When a line of the records below contains the string "system", copy that whole line.
(Beginning of RECORDED INFORMATION)
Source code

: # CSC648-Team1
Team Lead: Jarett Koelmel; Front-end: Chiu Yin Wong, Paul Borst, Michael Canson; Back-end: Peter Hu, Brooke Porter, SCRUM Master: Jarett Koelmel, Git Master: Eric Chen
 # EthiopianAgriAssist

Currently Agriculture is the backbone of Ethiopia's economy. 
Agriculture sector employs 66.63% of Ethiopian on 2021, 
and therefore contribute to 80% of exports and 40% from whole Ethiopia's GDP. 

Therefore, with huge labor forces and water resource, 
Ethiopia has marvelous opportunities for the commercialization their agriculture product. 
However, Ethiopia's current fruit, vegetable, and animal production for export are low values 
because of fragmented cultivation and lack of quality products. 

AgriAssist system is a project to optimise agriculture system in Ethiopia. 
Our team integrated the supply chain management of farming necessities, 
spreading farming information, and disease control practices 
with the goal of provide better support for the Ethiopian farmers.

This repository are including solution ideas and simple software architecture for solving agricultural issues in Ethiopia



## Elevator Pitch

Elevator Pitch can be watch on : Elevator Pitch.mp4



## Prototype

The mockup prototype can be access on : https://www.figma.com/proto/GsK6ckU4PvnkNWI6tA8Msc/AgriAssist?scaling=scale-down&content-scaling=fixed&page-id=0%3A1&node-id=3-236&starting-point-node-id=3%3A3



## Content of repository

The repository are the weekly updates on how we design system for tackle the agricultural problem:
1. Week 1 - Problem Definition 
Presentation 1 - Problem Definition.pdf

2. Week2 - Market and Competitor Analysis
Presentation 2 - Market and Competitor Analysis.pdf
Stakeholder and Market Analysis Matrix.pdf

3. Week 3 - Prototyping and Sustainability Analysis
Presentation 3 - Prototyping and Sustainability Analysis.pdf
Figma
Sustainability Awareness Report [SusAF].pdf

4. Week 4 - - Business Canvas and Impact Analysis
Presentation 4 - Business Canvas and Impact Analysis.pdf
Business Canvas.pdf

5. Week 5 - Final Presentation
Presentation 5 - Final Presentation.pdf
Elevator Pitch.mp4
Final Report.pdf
(End of RECORDED INFORMATION)
(Beginning of RECORDED INFORMATION)
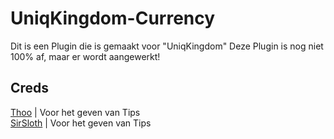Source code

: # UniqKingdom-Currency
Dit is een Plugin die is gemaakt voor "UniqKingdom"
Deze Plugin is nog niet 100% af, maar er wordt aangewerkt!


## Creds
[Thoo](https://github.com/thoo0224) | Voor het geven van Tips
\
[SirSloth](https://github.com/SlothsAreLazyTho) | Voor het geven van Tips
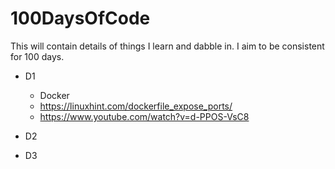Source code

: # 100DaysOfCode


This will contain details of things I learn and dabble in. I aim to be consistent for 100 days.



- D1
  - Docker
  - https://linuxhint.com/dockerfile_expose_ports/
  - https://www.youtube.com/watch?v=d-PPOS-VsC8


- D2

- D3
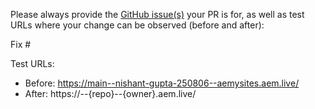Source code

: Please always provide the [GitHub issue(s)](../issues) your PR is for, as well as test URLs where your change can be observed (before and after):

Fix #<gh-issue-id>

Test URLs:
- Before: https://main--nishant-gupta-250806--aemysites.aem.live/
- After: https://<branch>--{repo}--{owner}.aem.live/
(End of RECORDED INFORMATION)
SOLUTION TO THIS EXERCISE:
AgriAssist system is a project to optimise agriculture system in Ethiopia. 
The repository are the weekly updates on how we design system for tackle the agricultural problem:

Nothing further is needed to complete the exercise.